I’m still thinking about this when we reach my locker. There’s a tiny corner of paper sticking out of the vent, and when I open the door, I see a folded note inside. I tuck it into my backpack before the girls see it. When I open it during Mr. Green’s homework review, my breath catches in my throat, and trig class melts away. It’s a handwritten copy of a poem: “My Garden—like the Beach—” by Emily Dickinson. It’s signed, “Your nerdy friend, Jamie.”
She must’ve put it there before I even saw her with her friends. Okay. Calm down. Maybe I’m reading too much into this. Maybe it’s just a reference to the sea glass and pearls in my lacquer box. Purely surface. No metaphor. Maybe she’s just saying she wants to be friends.
Or maybe it’s something else.
I spend the rest of the day pulling the poem out and reading it whenever I can. When I get home, I take the photo of Trish out of my red lacquer box, and replace it with Jamie’s note. After I do my poetry journal entry about “My Garden—like the Beach—,” I copy it, plus “I’m Nobody! Who are you?” into another, brand-new notebook. Then I scour the internet for a good poem for Jamie.
“In the Morning in Morocco” by Mary K. Stillwell is perfect. It’s about waking up in an exotic, dreamy place (Morocco) after having traveled from Omaha. In the beginning of the poem, the speaker seems to think she’s still in Omaha, just as she’s waking up. The light is coming in through the cracks of her window shade, and it’s like the dream is seeping into reality, or maybe it’s the other way around.
So. Page One of the new notebook: “I’m Nobody! Who are you?”
Page Two: “My Garden—like the Beach—”
Page Three: “In the Morning in Morocco”
I’m going to give the notebook to Jamie after practice tomorrow afternoon. I hope she likes it.
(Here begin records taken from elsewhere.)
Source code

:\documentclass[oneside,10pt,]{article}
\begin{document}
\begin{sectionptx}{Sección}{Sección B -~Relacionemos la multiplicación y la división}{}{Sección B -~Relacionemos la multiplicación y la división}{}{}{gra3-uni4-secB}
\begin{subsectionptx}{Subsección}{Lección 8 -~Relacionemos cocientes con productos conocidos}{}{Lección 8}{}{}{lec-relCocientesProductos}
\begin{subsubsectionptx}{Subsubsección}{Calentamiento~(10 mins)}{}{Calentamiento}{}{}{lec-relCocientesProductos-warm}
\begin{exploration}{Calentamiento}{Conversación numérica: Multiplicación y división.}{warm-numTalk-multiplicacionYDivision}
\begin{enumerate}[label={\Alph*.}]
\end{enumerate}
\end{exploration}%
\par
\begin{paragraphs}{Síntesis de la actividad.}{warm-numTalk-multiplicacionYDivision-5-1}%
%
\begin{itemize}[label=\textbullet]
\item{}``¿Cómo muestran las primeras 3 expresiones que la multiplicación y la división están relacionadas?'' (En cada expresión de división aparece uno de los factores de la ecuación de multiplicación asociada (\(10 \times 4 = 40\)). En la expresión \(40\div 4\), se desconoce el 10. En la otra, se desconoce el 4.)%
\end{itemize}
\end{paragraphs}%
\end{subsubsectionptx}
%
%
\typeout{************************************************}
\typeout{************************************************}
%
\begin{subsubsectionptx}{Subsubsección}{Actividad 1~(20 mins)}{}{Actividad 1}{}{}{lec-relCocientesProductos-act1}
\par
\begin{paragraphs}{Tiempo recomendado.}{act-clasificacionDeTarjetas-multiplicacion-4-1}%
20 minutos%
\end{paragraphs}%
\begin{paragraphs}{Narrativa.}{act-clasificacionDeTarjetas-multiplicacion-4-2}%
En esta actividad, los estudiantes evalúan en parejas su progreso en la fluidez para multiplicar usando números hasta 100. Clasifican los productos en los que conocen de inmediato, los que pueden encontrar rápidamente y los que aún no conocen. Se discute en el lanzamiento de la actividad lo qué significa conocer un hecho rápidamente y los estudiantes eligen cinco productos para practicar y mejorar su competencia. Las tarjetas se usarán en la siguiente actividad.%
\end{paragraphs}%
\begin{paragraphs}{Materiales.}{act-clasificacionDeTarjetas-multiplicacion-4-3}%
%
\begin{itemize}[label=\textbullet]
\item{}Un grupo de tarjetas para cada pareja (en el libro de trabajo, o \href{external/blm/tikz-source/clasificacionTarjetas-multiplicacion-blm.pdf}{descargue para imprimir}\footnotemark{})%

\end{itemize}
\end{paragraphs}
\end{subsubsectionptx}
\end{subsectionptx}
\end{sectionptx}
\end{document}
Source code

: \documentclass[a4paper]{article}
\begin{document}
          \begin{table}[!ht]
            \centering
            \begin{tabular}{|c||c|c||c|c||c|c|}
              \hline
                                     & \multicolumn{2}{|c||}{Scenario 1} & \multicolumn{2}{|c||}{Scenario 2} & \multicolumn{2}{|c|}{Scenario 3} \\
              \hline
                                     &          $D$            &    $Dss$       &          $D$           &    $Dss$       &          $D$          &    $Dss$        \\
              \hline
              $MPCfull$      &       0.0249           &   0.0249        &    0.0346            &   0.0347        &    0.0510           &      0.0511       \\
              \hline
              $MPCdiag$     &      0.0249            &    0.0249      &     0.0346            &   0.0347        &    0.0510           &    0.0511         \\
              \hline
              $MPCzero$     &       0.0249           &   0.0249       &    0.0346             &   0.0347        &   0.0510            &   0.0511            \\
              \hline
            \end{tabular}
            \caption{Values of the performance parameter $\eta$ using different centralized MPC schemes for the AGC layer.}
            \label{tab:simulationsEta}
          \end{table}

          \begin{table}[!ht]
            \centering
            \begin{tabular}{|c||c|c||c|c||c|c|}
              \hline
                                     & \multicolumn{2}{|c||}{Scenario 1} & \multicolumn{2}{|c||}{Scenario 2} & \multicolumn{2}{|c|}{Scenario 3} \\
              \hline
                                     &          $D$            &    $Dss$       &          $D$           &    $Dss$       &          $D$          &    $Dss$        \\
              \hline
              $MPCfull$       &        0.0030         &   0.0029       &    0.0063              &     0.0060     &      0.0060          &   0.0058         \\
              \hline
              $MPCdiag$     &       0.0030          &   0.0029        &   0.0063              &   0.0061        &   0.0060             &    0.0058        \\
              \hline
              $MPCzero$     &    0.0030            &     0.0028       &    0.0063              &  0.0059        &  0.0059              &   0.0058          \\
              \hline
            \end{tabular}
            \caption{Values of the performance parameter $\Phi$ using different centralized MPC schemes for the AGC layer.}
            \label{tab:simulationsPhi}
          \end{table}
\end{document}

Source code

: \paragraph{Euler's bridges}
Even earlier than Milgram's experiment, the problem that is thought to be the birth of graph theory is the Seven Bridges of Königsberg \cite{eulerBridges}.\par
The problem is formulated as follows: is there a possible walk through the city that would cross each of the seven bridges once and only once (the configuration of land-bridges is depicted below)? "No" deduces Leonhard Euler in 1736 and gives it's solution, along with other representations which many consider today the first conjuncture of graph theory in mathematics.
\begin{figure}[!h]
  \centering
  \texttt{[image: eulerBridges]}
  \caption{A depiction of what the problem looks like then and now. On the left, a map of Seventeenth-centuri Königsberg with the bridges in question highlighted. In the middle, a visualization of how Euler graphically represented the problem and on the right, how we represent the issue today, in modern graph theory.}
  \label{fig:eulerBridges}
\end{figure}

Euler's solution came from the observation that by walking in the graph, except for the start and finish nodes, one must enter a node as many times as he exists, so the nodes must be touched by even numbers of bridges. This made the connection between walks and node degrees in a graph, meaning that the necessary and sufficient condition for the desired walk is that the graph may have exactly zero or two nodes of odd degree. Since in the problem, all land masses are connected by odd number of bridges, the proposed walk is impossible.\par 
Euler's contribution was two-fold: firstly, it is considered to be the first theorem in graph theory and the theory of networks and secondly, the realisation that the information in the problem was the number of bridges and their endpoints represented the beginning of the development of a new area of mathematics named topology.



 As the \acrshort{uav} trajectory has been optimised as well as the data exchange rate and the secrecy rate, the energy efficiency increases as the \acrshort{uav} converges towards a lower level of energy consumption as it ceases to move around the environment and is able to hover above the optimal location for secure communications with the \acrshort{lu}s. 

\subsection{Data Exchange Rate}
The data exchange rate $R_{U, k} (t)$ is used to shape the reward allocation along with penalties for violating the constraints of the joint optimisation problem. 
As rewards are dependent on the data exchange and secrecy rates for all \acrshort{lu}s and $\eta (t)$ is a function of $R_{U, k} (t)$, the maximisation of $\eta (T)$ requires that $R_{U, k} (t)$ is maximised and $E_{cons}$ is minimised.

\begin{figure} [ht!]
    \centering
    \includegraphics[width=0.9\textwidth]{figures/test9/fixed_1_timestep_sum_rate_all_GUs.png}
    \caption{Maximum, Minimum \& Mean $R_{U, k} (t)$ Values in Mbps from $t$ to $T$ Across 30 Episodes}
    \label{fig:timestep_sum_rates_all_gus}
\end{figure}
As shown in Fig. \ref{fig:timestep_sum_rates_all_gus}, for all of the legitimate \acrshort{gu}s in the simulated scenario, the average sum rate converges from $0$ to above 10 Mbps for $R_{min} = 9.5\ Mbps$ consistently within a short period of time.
I hope she makes a Page Four.
POETRY JOURNAL, HONORS AMERICAN LITERATURE
THURSDAY, SEPTEMBER 10
“My Garden—like the Beach—”
by Emily Dickinson
A friend of mine gave me this poem today. I’m not sure what it’s really about, or what it means. There’s some kind of comparison between a garden, the beach, the sea, and summer. Maybe having a garden and going to the beach are both associated with summer? Maybe the beach and summertime are both times/places where you can be free? The beach is wild nature and the garden is tamed nature?
The last part is my favorite: “the Pearls / She fetches—such as Me.” Maybe since pearls are a treasure, the speaker, “Me,” is also a treasure. Maybe the speaker is offering herself like a pearl, to be someone’s treasure.